* **Listed entries**:
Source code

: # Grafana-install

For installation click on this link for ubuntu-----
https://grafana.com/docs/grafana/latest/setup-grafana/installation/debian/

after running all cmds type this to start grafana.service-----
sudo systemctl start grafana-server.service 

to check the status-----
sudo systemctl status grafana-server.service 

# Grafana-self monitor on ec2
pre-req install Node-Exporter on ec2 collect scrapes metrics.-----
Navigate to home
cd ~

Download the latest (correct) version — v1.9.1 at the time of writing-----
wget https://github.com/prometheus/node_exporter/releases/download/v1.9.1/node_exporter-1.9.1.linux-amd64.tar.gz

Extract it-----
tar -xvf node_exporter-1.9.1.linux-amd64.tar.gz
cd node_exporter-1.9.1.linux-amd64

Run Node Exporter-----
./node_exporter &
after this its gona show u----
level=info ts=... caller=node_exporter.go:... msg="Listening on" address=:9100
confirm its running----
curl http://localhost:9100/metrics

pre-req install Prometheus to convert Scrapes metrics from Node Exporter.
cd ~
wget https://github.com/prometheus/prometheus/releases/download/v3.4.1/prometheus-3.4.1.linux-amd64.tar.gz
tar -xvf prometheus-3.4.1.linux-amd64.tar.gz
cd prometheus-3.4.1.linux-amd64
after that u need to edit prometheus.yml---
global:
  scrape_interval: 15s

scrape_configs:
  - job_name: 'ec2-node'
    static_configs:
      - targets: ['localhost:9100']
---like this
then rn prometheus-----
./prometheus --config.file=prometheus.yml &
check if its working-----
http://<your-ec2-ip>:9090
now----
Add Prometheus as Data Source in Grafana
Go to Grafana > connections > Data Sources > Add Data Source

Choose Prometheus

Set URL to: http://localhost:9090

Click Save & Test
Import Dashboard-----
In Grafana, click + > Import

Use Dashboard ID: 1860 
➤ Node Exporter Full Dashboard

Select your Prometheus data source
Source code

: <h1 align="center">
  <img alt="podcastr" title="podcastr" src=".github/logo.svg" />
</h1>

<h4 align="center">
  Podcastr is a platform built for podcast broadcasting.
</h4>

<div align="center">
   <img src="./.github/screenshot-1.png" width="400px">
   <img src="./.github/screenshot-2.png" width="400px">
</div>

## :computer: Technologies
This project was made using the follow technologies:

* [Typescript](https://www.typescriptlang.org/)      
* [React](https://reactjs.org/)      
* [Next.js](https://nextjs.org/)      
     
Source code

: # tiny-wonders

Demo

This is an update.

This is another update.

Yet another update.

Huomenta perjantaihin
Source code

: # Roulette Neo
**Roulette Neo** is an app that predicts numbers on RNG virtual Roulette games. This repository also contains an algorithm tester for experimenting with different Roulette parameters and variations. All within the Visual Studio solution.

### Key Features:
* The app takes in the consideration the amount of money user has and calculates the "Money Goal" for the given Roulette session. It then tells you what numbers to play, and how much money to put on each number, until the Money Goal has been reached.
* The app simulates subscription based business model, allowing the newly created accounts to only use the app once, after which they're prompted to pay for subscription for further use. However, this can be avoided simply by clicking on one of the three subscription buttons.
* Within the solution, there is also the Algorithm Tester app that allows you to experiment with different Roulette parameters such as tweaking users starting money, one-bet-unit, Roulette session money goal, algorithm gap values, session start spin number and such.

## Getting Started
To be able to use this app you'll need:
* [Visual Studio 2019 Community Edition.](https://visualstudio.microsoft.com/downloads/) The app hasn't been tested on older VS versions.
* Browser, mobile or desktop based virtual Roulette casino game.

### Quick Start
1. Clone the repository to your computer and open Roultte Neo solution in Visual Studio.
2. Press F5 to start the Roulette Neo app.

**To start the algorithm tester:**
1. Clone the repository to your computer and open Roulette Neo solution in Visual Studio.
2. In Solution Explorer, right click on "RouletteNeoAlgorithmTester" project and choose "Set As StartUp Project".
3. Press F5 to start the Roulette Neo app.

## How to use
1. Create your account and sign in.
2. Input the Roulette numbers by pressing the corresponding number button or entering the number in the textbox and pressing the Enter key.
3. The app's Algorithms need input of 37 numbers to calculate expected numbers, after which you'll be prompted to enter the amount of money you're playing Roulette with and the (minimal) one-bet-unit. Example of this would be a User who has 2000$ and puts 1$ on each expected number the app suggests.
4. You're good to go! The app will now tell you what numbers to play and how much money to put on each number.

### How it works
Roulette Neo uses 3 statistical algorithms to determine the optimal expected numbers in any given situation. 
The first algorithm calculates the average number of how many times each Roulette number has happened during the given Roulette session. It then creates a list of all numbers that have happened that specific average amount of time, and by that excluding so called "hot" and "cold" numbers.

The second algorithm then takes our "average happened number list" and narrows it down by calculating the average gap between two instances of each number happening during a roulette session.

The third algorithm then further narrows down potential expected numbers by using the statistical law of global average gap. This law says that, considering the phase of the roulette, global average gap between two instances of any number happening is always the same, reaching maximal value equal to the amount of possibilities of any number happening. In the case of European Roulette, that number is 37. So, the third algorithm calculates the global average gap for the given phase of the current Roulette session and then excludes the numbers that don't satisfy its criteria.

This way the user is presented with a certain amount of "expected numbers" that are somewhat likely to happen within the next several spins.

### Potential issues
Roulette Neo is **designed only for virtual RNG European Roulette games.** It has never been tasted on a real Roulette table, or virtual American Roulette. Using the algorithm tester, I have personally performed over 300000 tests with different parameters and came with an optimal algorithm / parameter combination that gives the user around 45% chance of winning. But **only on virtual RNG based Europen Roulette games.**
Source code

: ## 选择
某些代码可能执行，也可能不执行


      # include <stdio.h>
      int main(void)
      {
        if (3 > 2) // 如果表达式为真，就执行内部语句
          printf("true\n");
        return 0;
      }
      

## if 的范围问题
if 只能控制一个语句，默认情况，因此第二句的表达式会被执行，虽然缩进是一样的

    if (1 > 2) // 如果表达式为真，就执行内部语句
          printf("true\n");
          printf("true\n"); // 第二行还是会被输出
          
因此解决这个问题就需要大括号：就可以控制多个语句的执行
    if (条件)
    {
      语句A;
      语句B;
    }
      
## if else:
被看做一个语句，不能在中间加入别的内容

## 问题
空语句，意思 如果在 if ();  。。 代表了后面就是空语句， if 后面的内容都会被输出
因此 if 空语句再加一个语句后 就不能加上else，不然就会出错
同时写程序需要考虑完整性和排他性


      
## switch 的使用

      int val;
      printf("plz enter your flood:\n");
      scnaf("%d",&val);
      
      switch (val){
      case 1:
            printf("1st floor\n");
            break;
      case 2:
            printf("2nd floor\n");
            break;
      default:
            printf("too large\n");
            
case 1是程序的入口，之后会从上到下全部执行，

==

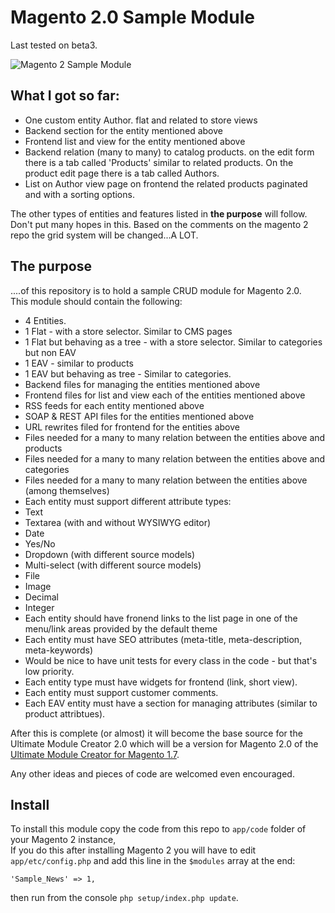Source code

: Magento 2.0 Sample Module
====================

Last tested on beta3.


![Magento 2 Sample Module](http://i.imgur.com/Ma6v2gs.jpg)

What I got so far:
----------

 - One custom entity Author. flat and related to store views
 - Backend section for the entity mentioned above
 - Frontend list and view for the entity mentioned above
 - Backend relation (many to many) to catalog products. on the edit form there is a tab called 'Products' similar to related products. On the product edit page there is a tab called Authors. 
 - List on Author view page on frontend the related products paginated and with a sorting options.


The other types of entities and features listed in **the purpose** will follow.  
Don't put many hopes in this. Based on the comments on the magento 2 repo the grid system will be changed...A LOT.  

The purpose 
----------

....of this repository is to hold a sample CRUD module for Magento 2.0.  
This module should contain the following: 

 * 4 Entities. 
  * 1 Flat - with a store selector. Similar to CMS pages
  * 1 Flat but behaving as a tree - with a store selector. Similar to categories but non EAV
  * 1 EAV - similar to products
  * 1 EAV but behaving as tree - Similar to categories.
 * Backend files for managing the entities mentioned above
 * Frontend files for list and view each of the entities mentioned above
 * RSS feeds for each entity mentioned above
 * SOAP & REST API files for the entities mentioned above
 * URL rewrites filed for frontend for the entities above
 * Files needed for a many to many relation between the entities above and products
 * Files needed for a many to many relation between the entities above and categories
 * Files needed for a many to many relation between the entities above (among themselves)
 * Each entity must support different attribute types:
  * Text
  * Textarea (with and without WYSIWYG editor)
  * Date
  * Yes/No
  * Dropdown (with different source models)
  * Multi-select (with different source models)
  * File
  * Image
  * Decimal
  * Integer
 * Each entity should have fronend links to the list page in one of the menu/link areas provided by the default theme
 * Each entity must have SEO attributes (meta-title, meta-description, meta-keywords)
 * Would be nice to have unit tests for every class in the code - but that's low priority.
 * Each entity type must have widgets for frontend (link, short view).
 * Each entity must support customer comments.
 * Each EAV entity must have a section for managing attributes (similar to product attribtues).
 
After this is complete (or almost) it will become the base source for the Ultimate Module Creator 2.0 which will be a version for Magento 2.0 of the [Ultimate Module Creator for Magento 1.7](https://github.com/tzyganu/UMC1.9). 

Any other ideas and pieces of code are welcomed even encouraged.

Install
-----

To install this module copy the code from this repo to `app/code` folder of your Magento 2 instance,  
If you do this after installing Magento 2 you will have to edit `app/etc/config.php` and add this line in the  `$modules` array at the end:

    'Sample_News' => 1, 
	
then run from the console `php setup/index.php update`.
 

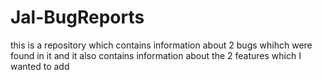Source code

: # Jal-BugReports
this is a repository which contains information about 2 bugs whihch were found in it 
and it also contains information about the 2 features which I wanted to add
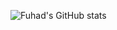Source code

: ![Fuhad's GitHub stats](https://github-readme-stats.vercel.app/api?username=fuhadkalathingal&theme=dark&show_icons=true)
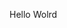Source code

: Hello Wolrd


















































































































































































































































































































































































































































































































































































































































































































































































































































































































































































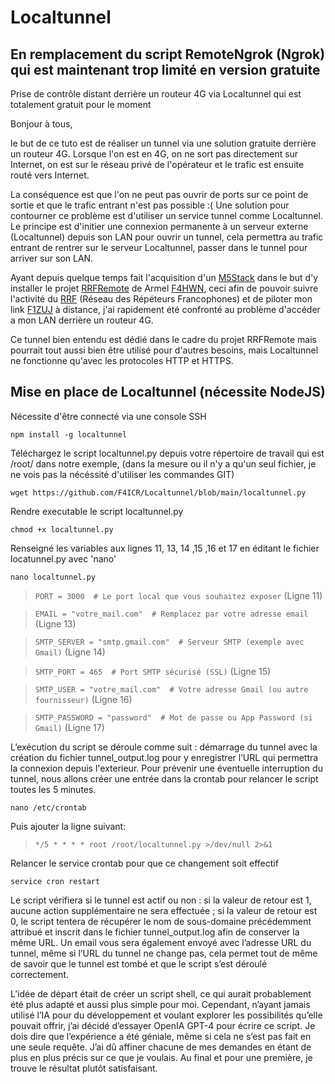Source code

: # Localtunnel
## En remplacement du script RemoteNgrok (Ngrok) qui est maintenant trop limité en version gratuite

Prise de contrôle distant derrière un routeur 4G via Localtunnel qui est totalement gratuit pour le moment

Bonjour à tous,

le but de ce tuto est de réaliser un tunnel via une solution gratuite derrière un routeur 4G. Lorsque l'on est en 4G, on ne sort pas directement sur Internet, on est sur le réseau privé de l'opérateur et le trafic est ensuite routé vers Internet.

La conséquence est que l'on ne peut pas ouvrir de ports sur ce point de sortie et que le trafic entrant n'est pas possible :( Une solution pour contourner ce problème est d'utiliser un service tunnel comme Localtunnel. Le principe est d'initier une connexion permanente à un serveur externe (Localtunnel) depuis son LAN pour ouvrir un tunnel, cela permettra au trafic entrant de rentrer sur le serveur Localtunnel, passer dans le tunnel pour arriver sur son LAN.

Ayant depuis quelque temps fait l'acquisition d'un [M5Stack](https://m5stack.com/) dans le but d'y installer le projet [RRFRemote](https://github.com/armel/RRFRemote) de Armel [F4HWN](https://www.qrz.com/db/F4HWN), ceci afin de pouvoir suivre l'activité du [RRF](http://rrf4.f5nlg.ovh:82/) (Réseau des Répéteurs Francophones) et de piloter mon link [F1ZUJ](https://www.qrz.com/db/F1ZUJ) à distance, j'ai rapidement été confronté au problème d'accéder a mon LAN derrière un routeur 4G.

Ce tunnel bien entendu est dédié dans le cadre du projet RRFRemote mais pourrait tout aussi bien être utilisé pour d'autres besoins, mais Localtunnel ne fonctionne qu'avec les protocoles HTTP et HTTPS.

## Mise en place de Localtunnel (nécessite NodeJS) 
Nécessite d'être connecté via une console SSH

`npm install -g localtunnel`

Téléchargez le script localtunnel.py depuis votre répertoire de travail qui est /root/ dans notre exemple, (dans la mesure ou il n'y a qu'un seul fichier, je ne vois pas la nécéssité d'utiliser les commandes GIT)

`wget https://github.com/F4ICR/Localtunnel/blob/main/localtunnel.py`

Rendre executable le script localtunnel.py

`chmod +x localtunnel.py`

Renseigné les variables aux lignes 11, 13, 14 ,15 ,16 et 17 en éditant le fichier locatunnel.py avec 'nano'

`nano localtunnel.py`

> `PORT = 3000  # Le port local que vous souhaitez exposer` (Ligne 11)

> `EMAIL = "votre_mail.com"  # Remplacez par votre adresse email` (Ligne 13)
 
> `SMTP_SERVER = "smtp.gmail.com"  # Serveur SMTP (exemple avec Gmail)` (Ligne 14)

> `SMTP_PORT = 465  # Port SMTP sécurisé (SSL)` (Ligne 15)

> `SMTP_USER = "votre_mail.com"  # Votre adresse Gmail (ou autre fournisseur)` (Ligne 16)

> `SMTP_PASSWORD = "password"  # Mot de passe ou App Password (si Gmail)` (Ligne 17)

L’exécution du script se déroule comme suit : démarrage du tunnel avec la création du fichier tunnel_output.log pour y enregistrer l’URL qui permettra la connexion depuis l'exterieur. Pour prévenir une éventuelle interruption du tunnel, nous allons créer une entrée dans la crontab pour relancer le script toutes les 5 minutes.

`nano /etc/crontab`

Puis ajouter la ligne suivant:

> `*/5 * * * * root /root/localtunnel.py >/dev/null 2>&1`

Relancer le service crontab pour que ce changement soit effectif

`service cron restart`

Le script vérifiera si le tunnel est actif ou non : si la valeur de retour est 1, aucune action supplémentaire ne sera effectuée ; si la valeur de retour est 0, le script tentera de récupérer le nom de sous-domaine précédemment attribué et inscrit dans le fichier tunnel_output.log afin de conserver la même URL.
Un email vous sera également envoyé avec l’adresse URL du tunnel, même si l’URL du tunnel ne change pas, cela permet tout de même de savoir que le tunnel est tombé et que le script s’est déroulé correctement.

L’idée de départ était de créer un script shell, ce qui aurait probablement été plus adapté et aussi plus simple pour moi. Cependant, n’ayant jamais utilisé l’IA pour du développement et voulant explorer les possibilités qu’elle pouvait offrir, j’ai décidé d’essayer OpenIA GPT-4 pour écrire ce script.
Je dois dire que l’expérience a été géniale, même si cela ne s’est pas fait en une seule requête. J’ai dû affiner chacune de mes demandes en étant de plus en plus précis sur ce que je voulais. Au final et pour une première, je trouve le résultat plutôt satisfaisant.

* **Task goal**:
Give only the lines from the one holding "Nécessite d'être connecté via une console SSH" through the one holding "# Remplacez par", each restated exactly as it appears above.

* **Response area**:
Nécessite d'être connecté via une console SSH

`npm install -g localtunnel`

Téléchargez le script localtunnel.py depuis votre répertoire de travail qui est /root/ dans notre exemple, (dans la mesure ou il n'y a qu'un seul fichier, je ne vois pas la nécéssité d'utiliser les commandes GIT)

`wget https://github.com/F4ICR/Localtunnel/blob/main/localtunnel.py`

Rendre executable le script localtunnel.py

`chmod +x localtunnel.py`

Renseigné les variables aux lignes 11, 13, 14 ,15 ,16 et 17 en éditant le fichier locatunnel.py avec 'nano'

`nano localtunnel.py`

> `PORT = 3000  # Le port local que vous souhaitez exposer` (Ligne 11)

> `EMAIL = "votre_mail.com"  # Remplacez par votre adresse email` (Ligne 13)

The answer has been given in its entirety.